§ **ACTIVITY**:
Reproduce the data exactly; no word may be added or dropped.

Data items
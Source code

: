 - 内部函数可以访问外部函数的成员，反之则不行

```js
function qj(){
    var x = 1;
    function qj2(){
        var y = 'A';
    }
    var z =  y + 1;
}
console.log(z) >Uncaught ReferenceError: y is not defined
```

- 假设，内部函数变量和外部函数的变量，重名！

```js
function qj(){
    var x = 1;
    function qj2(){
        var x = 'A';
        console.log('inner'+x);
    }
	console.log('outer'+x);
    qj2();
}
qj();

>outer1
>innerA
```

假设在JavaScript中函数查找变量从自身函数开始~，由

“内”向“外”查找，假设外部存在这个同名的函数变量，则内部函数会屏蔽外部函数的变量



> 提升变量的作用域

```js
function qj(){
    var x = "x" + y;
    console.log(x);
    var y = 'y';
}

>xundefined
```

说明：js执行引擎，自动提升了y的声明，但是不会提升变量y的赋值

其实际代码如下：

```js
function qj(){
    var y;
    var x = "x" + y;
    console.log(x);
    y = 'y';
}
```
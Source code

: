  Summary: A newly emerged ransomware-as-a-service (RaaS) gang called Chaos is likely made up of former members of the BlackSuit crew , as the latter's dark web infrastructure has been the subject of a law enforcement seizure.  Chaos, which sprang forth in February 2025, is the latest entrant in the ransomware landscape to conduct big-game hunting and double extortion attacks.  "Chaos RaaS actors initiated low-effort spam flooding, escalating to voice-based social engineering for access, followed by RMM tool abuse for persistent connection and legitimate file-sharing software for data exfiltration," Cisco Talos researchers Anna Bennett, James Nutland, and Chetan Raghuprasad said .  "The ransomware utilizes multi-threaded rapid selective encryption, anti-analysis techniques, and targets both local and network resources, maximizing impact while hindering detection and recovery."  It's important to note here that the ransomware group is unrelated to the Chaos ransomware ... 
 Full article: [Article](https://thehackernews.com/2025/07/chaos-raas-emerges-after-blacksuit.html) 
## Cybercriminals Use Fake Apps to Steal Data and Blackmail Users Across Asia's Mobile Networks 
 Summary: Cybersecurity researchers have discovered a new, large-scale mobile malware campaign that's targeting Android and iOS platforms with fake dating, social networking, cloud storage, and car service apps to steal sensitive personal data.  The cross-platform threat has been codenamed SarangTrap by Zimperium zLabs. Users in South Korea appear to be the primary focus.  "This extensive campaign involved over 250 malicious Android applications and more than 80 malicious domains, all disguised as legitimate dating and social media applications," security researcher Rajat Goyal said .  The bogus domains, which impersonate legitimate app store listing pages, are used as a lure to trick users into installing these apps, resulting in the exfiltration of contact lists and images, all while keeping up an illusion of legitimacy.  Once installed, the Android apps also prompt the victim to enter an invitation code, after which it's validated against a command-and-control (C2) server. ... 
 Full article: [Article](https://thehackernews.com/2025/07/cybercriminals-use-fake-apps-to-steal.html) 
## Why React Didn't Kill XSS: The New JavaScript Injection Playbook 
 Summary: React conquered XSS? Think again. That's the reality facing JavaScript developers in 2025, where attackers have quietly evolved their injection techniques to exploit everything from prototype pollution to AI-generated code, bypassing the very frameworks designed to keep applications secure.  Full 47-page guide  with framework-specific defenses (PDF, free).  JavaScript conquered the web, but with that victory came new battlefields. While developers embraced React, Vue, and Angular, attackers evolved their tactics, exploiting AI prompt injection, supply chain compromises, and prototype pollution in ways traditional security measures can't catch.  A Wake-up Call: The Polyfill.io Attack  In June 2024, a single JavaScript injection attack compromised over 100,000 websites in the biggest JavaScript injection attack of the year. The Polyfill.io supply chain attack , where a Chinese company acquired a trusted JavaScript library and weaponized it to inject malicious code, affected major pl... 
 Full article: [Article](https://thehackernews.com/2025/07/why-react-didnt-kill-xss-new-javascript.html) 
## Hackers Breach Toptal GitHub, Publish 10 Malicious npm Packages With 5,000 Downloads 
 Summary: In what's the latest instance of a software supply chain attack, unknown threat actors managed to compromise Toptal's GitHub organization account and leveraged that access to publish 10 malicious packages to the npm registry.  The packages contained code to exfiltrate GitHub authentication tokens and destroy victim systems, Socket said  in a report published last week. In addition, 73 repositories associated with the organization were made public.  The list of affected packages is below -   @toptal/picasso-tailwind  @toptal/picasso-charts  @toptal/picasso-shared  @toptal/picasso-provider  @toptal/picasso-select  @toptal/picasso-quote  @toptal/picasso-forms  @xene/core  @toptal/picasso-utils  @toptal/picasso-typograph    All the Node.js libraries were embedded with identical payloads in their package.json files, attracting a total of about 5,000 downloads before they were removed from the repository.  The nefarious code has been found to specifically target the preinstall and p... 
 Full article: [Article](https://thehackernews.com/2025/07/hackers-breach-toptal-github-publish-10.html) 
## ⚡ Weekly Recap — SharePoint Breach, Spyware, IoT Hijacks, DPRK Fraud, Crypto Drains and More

§ **SOLUTION TO THIS EXERCISE**:
Source code

: - 内部函数可以访问外部函数的成员，反之则不行

```js
function qj(){
    var x = 1;
    function qj2(){
        var y = 'A';
    }
    var z =  y + 1;
}
console.log(z) >Uncaught ReferenceError: y is not defined
```

- 假设，内部函数变量和外部函数的变量，重名！

```js
function qj(){
    var x = 1;
    function qj2(){
        var x = 'A';
        console.log('inner'+x);
    }
	console.log('outer'+x);
    qj2();
}
qj();

>outer1
>innerA
```

假设在JavaScript中函数查找变量从自身函数开始~，由

“内”向“外”查找，假设外部存在这个同名的函数变量，则内部函数会屏蔽外部函数的变量



> 提升变量的作用域

```js
function qj(){
    var x = "x" + y;
    console.log(x);
    var y = 'y';
}

>xundefined
```

说明：js执行引擎，自动提升了y的声明，但是不会提升变量y的赋值

其实际代码如下：

```js
function qj(){
    var y;
    var x = "x" + y;
    console.log(x);
    y = 'y';
}
```
Source code

:  Summary: A newly emerged ransomware-as-a-service (RaaS) gang called Chaos is likely made up of former members of the BlackSuit crew , as the latter's dark web infrastructure has been the subject of a law enforcement seizure.  Chaos, which sprang forth in February 2025, is the latest entrant in the ransomware landscape to conduct big-game hunting and double extortion attacks.  "Chaos RaaS actors initiated low-effort spam flooding, escalating to voice-based social engineering for access, followed by RMM tool abuse for persistent connection and legitimate file-sharing software for data exfiltration," Cisco Talos researchers Anna Bennett, James Nutland, and Chetan Raghuprasad said .  "The ransomware utilizes multi-threaded rapid selective encryption, anti-analysis techniques, and targets both local and network resources, maximizing impact while hindering detection and recovery."  It's important to note here that the ransomware group is unrelated to the Chaos ransomware ... 
 Full article: [Article](https://thehackernews.com/2025/07/chaos-raas-emerges-after-blacksuit.html) 
## Cybercriminals Use Fake Apps to Steal Data and Blackmail Users Across Asia's Mobile Networks 
 Summary: Cybersecurity researchers have discovered a new, large-scale mobile malware campaign that's targeting Android and iOS platforms with fake dating, social networking, cloud storage, and car service apps to steal sensitive personal data.  The cross-platform threat has been codenamed SarangTrap by Zimperium zLabs. Users in South Korea appear to be the primary focus.  "This extensive campaign involved over 250 malicious Android applications and more than 80 malicious domains, all disguised as legitimate dating and social media applications," security researcher Rajat Goyal said .  The bogus domains, which impersonate legitimate app store listing pages, are used as a lure to trick users into installing these apps, resulting in the exfiltration of contact lists and images, all while keeping up an illusion of legitimacy.  Once installed, the Android apps also prompt the victim to enter an invitation code, after which it's validated against a command-and-control (C2) server. ... 
 Full article: [Article](https://thehackernews.com/2025/07/cybercriminals-use-fake-apps-to-steal.html) 
## Why React Didn't Kill XSS: The New JavaScript Injection Playbook 
 Summary: React conquered XSS? Think again. That's the reality facing JavaScript developers in 2025, where attackers have quietly evolved their injection techniques to exploit everything from prototype pollution to AI-generated code, bypassing the very frameworks designed to keep applications secure.  Full 47-page guide  with framework-specific defenses (PDF, free).  JavaScript conquered the web, but with that victory came new battlefields. While developers embraced React, Vue, and Angular, attackers evolved their tactics, exploiting AI prompt injection, supply chain compromises, and prototype pollution in ways traditional security measures can't catch.  A Wake-up Call: The Polyfill.io Attack  In June 2024, a single JavaScript injection attack compromised over 100,000 websites in the biggest JavaScript injection attack of the year. The Polyfill.io supply chain attack , where a Chinese company acquired a trusted JavaScript library and weaponized it to inject malicious code, affected major pl... 
 Full article: [Article](https://thehackernews.com/2025/07/why-react-didnt-kill-xss-new-javascript.html) 
## Hackers Breach Toptal GitHub, Publish 10 Malicious npm Packages With 5,000 Downloads 
 Summary: In what's the latest instance of a software supply chain attack, unknown threat actors managed to compromise Toptal's GitHub organization account and leveraged that access to publish 10 malicious packages to the npm registry.  The packages contained code to exfiltrate GitHub authentication tokens and destroy victim systems, Socket said  in a report published last week. In addition, 73 repositories associated with the organization were made public.  The list of affected packages is below -   @toptal/picasso-tailwind  @toptal/picasso-charts  @toptal/picasso-shared  @toptal/picasso-provider  @toptal/picasso-select  @toptal/picasso-quote  @toptal/picasso-forms  @xene/core  @toptal/picasso-utils  @toptal/picasso-typograph    All the Node.js libraries were embedded with identical payloads in their package.json files, attracting a total of about 5,000 downloads before they were removed from the repository.  The nefarious code has been found to specifically target the preinstall and p... 
 Full article: [Article](https://thehackernews.com/2025/07/hackers-breach-toptal-github-publish-10.html) 
## ⚡ Weekly Recap — SharePoint Breach, Spyware, IoT Hijacks, DPRK Fraud, Crypto Drains and More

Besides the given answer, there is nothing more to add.